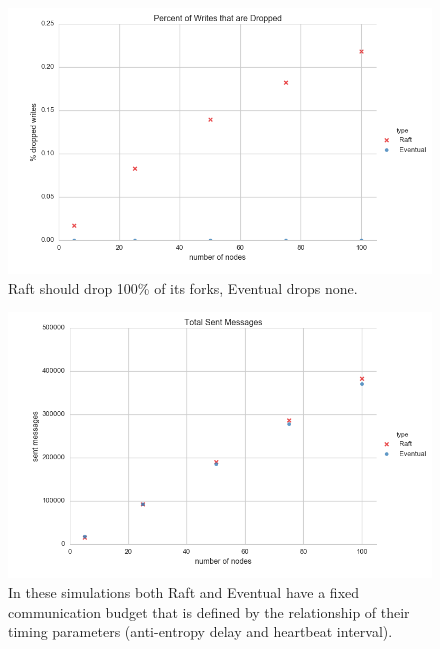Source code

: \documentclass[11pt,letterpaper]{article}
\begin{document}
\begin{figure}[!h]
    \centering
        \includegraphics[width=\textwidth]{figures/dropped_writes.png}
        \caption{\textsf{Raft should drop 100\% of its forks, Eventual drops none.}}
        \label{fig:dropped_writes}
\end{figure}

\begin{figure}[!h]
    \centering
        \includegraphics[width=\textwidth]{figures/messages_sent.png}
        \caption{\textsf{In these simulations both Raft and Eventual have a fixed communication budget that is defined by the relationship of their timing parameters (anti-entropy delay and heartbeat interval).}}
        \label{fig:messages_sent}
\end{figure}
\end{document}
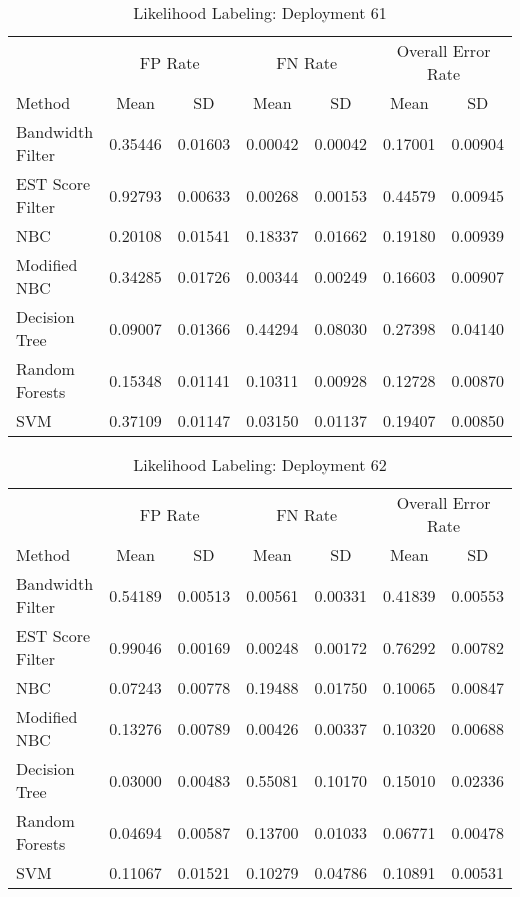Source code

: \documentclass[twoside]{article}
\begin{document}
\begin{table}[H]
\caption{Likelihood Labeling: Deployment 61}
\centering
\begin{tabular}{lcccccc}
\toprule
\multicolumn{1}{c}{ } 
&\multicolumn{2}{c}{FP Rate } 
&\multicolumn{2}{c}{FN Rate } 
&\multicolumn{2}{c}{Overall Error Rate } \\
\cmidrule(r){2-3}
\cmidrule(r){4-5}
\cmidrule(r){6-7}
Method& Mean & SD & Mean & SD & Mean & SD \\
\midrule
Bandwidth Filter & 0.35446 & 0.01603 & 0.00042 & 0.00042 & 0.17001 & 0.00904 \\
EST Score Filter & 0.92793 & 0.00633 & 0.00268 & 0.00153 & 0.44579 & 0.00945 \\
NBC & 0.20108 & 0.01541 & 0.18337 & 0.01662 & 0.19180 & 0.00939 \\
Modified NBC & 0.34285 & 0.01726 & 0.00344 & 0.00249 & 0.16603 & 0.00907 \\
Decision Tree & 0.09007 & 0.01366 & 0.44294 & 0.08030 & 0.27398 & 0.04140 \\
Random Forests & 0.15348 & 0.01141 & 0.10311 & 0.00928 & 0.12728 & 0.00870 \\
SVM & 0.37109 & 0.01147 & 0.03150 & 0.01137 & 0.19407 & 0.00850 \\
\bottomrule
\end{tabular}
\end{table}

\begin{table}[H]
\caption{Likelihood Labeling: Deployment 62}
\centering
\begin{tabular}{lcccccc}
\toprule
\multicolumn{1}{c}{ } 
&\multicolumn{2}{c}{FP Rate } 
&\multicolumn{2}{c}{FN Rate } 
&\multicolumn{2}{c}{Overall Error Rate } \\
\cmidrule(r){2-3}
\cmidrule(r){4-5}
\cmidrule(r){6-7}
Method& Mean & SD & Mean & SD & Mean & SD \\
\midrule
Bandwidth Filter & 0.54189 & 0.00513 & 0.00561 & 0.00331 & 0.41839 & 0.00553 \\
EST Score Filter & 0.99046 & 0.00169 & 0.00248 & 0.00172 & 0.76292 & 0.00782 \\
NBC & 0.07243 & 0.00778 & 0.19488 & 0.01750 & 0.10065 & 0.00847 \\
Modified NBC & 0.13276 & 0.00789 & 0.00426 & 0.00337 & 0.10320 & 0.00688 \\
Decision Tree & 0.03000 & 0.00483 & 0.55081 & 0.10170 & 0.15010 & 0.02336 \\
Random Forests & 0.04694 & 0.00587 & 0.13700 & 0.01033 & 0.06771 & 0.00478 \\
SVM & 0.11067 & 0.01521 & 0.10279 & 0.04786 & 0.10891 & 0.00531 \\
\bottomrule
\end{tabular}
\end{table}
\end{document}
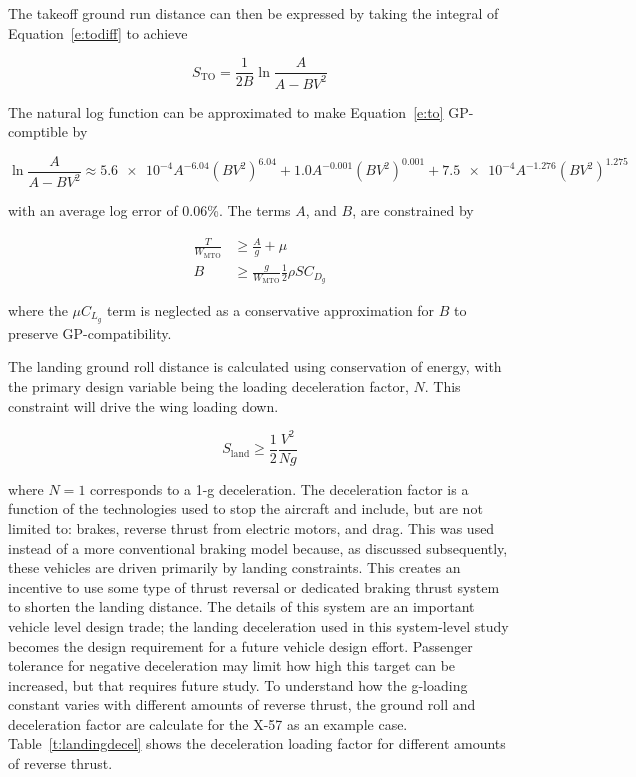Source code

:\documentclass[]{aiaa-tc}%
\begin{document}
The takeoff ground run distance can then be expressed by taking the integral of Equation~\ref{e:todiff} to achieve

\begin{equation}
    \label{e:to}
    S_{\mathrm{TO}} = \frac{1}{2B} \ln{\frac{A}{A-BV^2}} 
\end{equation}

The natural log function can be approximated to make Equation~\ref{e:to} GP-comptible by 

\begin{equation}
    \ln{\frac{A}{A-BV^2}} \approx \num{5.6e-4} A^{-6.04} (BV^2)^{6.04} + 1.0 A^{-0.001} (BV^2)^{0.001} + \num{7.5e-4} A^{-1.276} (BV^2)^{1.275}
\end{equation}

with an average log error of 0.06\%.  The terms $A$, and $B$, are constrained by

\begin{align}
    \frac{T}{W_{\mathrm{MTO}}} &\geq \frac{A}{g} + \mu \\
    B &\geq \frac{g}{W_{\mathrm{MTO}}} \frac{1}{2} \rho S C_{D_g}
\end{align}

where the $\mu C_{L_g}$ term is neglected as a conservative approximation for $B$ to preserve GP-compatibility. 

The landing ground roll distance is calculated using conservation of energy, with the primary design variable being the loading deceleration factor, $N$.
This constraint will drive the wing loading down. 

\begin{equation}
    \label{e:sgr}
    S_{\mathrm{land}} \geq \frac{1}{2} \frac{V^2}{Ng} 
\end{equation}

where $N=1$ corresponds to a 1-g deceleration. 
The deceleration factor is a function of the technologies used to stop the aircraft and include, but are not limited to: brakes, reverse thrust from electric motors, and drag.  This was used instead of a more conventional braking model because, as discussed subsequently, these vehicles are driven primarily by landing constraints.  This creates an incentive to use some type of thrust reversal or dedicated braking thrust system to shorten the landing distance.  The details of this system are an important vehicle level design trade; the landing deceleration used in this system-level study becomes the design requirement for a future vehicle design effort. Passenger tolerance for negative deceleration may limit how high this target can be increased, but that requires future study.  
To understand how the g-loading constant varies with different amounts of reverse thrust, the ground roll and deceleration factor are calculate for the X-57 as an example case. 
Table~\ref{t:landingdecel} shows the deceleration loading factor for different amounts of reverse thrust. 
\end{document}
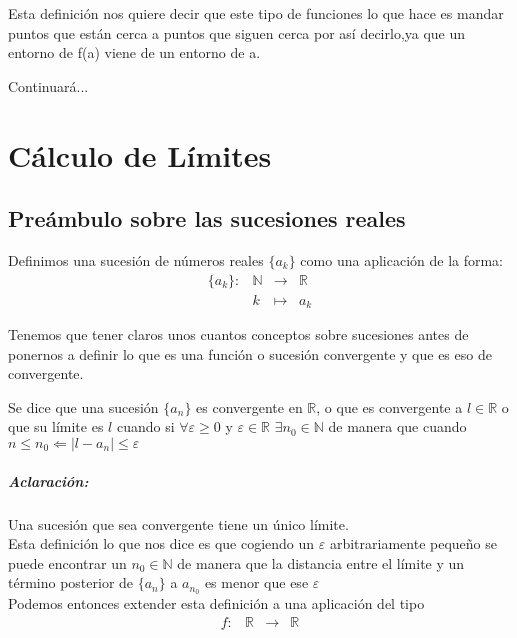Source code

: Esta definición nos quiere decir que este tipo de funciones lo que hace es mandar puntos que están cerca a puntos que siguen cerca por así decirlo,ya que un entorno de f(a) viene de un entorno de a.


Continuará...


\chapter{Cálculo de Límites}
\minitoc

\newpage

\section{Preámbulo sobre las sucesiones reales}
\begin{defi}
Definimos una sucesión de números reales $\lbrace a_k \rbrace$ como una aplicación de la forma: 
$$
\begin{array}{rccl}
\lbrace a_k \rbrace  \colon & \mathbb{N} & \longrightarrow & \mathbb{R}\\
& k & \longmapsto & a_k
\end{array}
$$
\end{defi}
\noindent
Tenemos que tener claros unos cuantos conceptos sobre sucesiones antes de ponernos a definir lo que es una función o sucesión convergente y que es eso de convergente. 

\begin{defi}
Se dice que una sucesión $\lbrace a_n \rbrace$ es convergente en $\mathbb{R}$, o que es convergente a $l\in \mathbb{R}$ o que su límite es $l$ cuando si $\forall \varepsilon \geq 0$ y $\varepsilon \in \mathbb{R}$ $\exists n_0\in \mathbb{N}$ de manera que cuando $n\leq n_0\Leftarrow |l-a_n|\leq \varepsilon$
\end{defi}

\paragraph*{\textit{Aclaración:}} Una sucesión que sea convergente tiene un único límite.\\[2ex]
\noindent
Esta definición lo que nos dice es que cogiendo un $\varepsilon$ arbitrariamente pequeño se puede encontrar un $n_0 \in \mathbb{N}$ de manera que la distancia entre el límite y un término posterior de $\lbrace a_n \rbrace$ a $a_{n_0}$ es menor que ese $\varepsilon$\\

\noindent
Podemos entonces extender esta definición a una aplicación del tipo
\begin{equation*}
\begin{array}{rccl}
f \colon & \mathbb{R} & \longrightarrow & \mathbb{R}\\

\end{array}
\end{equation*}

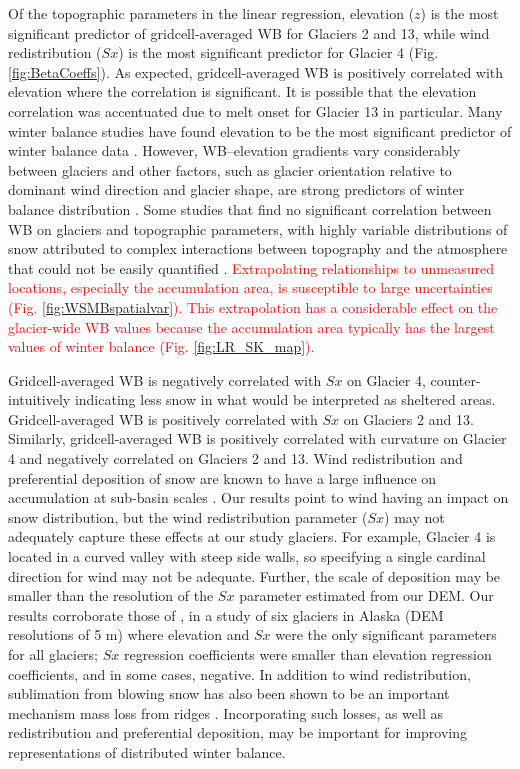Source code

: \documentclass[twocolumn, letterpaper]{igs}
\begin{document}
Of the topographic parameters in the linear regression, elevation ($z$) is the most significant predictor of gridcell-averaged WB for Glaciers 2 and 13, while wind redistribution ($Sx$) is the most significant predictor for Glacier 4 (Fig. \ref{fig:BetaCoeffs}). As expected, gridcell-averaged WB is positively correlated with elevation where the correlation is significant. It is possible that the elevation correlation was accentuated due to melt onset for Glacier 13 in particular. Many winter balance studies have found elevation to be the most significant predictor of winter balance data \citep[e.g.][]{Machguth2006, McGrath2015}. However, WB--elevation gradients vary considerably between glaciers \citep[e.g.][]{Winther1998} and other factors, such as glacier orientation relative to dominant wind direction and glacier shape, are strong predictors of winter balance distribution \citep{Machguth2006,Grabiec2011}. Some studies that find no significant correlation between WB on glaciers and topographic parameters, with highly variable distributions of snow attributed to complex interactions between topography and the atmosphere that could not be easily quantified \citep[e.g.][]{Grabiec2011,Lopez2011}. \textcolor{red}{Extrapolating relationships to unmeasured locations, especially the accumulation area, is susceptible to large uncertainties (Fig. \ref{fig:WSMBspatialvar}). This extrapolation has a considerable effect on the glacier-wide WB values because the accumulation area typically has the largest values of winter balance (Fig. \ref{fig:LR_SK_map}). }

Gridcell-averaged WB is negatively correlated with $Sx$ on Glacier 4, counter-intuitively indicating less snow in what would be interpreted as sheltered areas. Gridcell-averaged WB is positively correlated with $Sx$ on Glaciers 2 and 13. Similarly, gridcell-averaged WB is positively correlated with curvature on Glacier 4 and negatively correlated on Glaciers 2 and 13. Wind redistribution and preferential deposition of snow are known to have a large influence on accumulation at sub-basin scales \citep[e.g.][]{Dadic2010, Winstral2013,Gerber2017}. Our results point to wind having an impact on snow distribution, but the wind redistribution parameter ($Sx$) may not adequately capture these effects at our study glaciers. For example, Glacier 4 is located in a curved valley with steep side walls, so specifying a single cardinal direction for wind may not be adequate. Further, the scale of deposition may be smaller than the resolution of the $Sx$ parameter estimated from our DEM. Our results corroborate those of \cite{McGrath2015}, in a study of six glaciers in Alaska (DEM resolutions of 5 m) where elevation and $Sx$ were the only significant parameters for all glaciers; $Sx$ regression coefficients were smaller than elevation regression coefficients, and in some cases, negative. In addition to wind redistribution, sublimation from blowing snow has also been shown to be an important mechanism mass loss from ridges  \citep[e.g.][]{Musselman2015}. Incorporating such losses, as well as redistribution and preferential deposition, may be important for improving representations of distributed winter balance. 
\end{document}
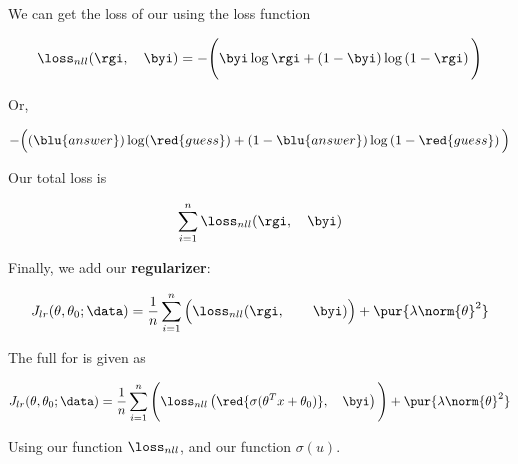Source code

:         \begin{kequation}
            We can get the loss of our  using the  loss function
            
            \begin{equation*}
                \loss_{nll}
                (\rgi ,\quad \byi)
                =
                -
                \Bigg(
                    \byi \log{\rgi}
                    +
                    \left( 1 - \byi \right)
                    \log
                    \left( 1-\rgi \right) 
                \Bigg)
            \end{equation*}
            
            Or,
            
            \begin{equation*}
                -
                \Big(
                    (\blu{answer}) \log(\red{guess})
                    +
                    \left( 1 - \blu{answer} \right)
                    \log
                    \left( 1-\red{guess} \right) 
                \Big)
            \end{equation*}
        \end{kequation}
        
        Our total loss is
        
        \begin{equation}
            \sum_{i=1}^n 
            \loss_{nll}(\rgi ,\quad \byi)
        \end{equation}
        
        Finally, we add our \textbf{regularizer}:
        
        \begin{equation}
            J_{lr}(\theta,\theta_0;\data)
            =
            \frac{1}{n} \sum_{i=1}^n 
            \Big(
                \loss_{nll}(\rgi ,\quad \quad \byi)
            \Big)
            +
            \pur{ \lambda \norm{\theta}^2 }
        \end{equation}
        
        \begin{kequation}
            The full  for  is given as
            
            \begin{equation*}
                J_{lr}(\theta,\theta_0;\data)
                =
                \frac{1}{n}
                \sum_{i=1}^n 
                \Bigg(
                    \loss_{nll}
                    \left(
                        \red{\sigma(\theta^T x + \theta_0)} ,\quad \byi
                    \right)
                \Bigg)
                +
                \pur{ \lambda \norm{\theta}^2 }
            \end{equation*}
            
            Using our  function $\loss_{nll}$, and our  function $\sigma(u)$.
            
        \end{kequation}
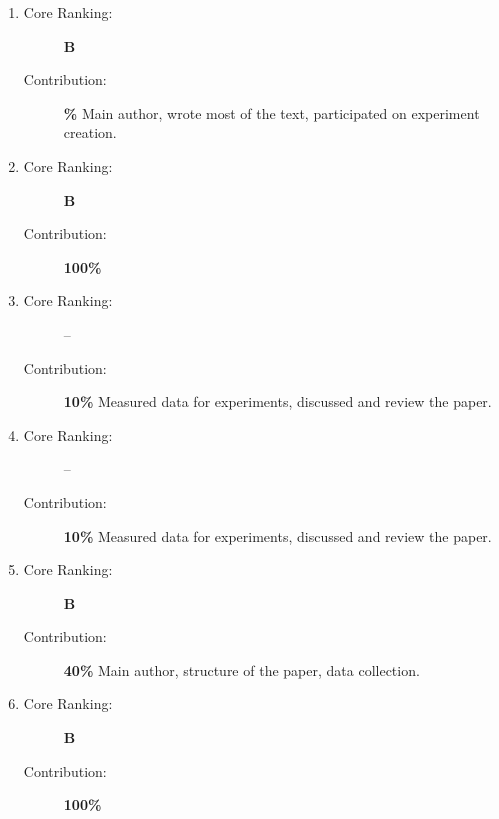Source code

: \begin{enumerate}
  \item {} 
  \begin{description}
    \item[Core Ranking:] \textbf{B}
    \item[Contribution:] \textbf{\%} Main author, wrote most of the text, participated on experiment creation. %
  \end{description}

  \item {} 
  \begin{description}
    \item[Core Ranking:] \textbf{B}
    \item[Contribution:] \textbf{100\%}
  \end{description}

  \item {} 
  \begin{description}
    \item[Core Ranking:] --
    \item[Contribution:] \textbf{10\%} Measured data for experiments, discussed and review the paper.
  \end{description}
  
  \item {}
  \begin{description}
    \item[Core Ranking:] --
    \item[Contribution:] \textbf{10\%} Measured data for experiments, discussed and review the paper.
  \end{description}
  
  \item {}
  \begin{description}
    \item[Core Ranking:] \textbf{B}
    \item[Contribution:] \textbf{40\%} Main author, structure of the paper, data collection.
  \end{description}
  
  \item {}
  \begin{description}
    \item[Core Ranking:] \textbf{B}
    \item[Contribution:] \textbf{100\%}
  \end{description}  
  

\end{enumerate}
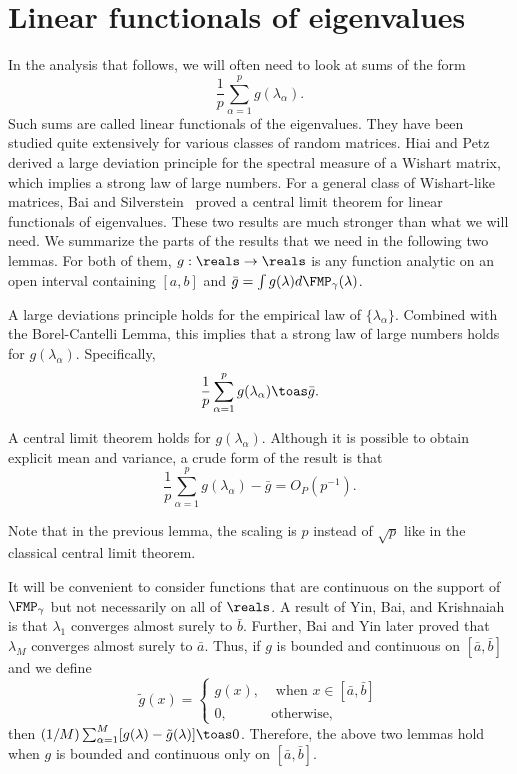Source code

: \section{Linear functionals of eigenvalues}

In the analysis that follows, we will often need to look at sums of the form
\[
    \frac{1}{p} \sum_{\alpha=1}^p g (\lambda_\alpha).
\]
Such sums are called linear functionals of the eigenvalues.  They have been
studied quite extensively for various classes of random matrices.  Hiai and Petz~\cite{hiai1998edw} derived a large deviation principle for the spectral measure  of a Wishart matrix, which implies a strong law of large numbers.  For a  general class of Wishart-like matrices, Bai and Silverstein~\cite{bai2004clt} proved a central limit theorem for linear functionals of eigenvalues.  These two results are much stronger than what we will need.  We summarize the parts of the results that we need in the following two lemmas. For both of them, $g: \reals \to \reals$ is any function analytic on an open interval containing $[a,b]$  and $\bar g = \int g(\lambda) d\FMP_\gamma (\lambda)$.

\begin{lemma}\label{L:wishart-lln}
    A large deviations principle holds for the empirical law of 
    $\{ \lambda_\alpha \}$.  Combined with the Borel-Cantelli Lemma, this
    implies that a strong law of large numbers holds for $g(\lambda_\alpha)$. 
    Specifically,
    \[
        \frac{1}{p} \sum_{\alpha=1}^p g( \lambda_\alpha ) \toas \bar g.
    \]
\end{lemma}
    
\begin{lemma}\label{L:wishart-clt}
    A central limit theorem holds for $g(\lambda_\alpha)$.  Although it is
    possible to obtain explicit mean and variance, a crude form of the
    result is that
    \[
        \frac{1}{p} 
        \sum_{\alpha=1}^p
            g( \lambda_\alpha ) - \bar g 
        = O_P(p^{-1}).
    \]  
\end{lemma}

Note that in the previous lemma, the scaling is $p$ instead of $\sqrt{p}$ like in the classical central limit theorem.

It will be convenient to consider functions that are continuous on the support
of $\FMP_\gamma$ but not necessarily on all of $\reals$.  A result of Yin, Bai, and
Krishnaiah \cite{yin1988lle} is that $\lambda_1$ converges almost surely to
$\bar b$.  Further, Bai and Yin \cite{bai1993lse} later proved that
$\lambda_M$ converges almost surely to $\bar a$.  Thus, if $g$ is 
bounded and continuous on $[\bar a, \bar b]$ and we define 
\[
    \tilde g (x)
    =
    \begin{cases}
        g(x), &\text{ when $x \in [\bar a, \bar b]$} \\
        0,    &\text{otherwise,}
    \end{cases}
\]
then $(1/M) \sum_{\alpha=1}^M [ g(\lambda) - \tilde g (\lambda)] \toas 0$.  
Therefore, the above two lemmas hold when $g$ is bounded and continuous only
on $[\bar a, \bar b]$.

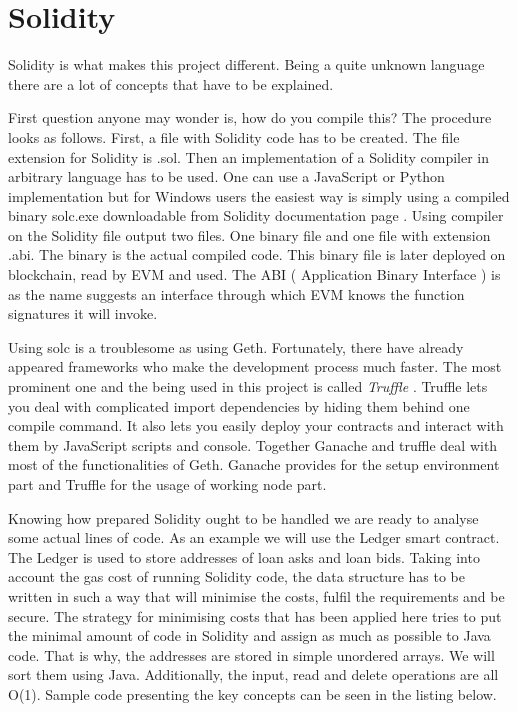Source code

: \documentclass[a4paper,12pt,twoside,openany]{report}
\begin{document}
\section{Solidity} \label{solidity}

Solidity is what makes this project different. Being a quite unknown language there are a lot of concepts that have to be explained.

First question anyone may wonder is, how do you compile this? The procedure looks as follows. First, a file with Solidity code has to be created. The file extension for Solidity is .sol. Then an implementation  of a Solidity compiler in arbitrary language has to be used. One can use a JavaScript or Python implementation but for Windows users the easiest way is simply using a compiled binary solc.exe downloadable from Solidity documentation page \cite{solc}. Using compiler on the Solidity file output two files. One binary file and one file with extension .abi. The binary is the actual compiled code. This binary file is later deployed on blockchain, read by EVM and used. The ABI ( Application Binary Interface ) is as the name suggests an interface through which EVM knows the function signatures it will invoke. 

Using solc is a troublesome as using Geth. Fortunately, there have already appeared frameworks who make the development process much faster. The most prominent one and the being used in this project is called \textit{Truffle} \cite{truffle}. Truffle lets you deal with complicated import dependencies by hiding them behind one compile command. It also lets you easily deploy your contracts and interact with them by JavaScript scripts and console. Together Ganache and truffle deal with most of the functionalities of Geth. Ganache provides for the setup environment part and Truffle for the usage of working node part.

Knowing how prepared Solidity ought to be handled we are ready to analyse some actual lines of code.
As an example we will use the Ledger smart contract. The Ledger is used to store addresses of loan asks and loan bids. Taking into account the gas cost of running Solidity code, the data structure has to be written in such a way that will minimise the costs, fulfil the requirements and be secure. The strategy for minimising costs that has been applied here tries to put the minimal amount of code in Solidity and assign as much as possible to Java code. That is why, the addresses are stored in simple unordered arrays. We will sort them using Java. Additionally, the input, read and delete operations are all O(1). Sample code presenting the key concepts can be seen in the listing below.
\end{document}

- - -

## TASK PROMPT
When a line in the records above contains the word "answer", copy it.

## RESULT OF THIS TASK
                    (\blu{answer}) \log(\red{guess})
                    \left( 1 - \blu{answer} \right)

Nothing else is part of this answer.